Exercise directions:
Could you transcribe every record below exactly as written, excluding the pictures?

Data records:
..............................
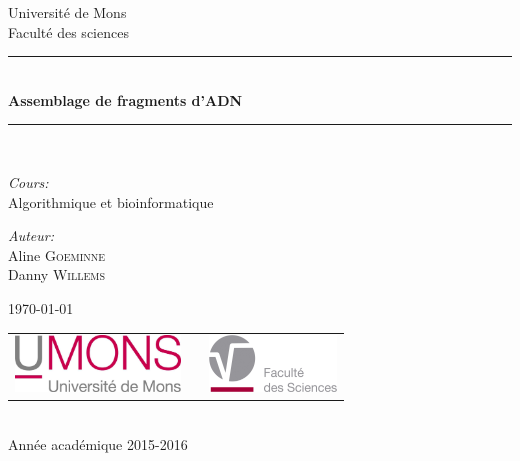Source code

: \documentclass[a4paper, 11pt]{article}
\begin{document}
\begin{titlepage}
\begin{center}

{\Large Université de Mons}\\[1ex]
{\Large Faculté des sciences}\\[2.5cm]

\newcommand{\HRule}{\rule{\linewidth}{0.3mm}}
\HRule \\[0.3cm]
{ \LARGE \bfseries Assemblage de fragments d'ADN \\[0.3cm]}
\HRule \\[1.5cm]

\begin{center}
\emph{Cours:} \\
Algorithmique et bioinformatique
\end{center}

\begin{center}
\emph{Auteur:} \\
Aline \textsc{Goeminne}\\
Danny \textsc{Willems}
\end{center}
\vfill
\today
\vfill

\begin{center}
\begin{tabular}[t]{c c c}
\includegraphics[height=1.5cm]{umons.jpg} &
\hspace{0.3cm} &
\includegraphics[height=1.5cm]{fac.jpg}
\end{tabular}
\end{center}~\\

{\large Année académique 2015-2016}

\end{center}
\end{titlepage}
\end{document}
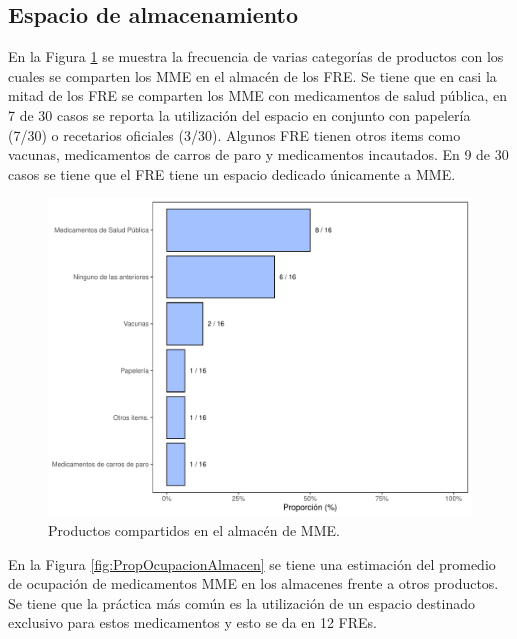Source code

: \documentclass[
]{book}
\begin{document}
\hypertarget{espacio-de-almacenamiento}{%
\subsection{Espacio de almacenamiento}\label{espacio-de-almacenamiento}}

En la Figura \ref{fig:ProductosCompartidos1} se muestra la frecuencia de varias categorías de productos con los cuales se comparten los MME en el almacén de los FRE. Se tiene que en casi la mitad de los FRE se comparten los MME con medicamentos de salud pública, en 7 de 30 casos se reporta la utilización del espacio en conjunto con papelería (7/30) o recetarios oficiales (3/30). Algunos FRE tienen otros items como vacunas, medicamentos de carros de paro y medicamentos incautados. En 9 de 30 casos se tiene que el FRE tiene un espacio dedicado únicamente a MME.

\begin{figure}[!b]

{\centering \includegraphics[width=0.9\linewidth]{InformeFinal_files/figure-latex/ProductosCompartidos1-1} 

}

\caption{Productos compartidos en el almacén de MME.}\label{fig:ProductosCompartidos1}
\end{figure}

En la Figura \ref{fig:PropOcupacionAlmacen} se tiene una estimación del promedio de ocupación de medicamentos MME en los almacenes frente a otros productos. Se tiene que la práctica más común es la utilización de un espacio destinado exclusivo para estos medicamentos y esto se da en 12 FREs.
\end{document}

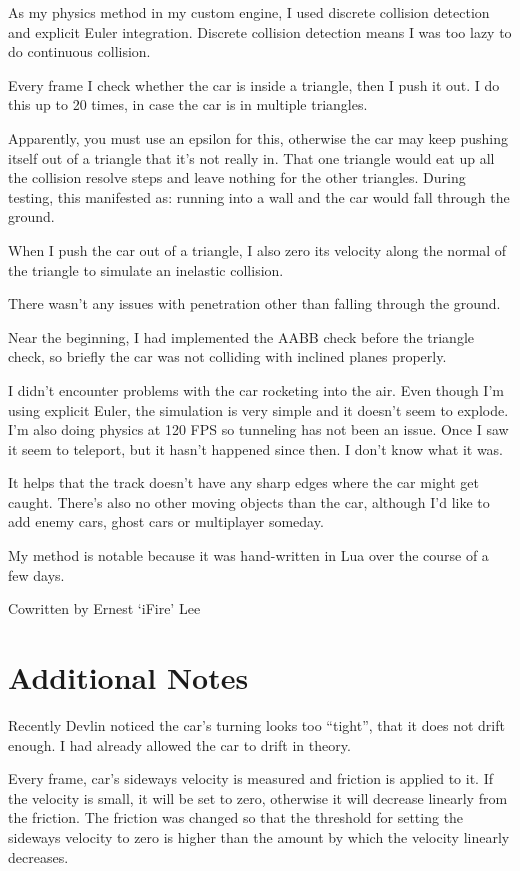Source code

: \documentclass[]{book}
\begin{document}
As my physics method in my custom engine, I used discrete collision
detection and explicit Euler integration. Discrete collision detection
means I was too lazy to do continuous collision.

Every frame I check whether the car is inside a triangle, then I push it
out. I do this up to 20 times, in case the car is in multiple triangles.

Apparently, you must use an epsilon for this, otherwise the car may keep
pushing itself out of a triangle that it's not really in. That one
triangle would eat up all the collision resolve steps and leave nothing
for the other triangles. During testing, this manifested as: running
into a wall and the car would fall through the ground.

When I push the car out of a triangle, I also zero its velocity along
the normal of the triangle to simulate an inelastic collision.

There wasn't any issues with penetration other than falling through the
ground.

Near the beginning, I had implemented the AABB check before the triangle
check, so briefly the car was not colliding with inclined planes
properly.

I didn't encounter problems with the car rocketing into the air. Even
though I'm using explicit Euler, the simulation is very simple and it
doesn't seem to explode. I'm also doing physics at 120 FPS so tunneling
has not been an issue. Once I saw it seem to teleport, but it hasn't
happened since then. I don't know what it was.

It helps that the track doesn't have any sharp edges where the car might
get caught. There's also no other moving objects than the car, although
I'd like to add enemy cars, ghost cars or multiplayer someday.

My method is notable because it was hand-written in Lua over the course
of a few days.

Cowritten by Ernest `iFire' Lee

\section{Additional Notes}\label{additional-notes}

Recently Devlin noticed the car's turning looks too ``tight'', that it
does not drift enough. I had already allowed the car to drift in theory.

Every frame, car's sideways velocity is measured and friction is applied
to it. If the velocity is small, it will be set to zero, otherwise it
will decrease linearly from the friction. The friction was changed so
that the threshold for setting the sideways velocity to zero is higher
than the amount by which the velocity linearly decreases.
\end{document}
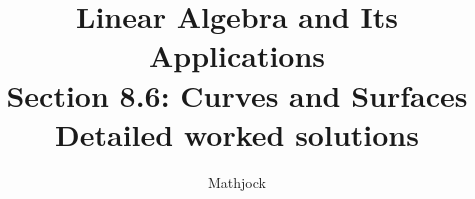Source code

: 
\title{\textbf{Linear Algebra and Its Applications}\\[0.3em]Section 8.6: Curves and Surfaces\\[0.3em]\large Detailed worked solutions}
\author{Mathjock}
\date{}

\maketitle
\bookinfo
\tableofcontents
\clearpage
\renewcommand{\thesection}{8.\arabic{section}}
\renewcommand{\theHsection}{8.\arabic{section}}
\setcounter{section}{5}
..............................
Finished task:
Source code

: \documentclass[a4paper, 11pt]{article}
\begin{document}
\begin{titlepage}
\begin{center}

{\Large Université de Mons}\\[1ex]
{\Large Faculté des sciences}\\[2.5cm]

\newcommand{\HRule}{\rule{\linewidth}{0.3mm}}
\HRule \\[0.3cm]
{ \LARGE \bfseries Assemblage de fragments d'ADN \\[0.3cm]}
\HRule \\[1.5cm]

\begin{center}
\emph{Cours:} \\
Algorithmique et bioinformatique
\end{center}

\begin{center}
\emph{Auteur:} \\
Aline \textsc{Goeminne}\\
Danny \textsc{Willems}
\end{center}
\vfill
\today
\vfill

\begin{center}
\begin{tabular}[t]{c c c}
\includegraphics[height=1.5cm]{umons.jpg} &
\hspace{0.3cm} &
\includegraphics[height=1.5cm]{fac.jpg}
\end{tabular}
\end{center}~\\

{\large Année académique 2015-2016}

\end{center}
\end{titlepage}
\end{document}
Source code

: \documentclass[
]{book}
\begin{document}
\hypertarget{espacio-de-almacenamiento}{%
\subsection{Espacio de almacenamiento}\label{espacio-de-almacenamiento}}

En la Figura \ref{fig:ProductosCompartidos1} se muestra la frecuencia de varias categorías de productos con los cuales se comparten los MME en el almacén de los FRE. Se tiene que en casi la mitad de los FRE se comparten los MME con medicamentos de salud pública, en 7 de 30 casos se reporta la utilización del espacio en conjunto con papelería (7/30) o recetarios oficiales (3/30). Algunos FRE tienen otros items como vacunas, medicamentos de carros de paro y medicamentos incautados. En 9 de 30 casos se tiene que el FRE tiene un espacio dedicado únicamente a MME.

\begin{figure}[!b]

{\centering \includegraphics[width=0.9\linewidth]{InformeFinal_files/figure-latex/ProductosCompartidos1-1} 

}

\caption{Productos compartidos en el almacén de MME.}\label{fig:ProductosCompartidos1}
\end{figure}

En la Figura \ref{fig:PropOcupacionAlmacen} se tiene una estimación del promedio de ocupación de medicamentos MME en los almacenes frente a otros productos. Se tiene que la práctica más común es la utilización de un espacio destinado exclusivo para estos medicamentos y esto se da en 12 FREs.
\end{document}

Source code

: \documentclass[]{book}
\begin{document}
As my physics method in my custom engine, I used discrete collision
detection and explicit Euler integration. Discrete collision detection
means I was too lazy to do continuous collision.

Every frame I check whether the car is inside a triangle, then I push it
out. I do this up to 20 times, in case the car is in multiple triangles.

Apparently, you must use an epsilon for this, otherwise the car may keep
pushing itself out of a triangle that it's not really in. That one
triangle would eat up all the collision resolve steps and leave nothing
for the other triangles. During testing, this manifested as: running
into a wall and the car would fall through the ground.

When I push the car out of a triangle, I also zero its velocity along
the normal of the triangle to simulate an inelastic collision.

There wasn't any issues with penetration other than falling through the
ground.

Near the beginning, I had implemented the AABB check before the triangle
check, so briefly the car was not colliding with inclined planes
properly.

I didn't encounter problems with the car rocketing into the air. Even
though I'm using explicit Euler, the simulation is very simple and it
doesn't seem to explode. I'm also doing physics at 120 FPS so tunneling
has not been an issue. Once I saw it seem to teleport, but it hasn't
happened since then. I don't know what it was.

It helps that the track doesn't have any sharp edges where the car might
get caught. There's also no other moving objects than the car, although
I'd like to add enemy cars, ghost cars or multiplayer someday.

My method is notable because it was hand-written in Lua over the course
of a few days.

Cowritten by Ernest `iFire' Lee

\section{Additional Notes}\label{additional-notes}

Recently Devlin noticed the car's turning looks too ``tight'', that it
does not drift enough. I had already allowed the car to drift in theory.

Every frame, car's sideways velocity is measured and friction is applied
to it. If the velocity is small, it will be set to zero, otherwise it
will decrease linearly from the friction. The friction was changed so
that the threshold for setting the sideways velocity to zero is higher
than the amount by which the velocity linearly decreases.
\end{document}
Source code

: 
\title{\textbf{Linear Algebra and Its Applications}\\[0.3em]Section 8.6: Curves and Surfaces\\[0.3em]\large Detailed worked solutions}
\author{Mathjock}
\date{}

\maketitle
\bookinfo
\tableofcontents
\clearpage
\renewcommand{\thesection}{8.\arabic{section}}
\renewcommand{\theHsection}{8.\arabic{section}}
\setcounter{section}{5}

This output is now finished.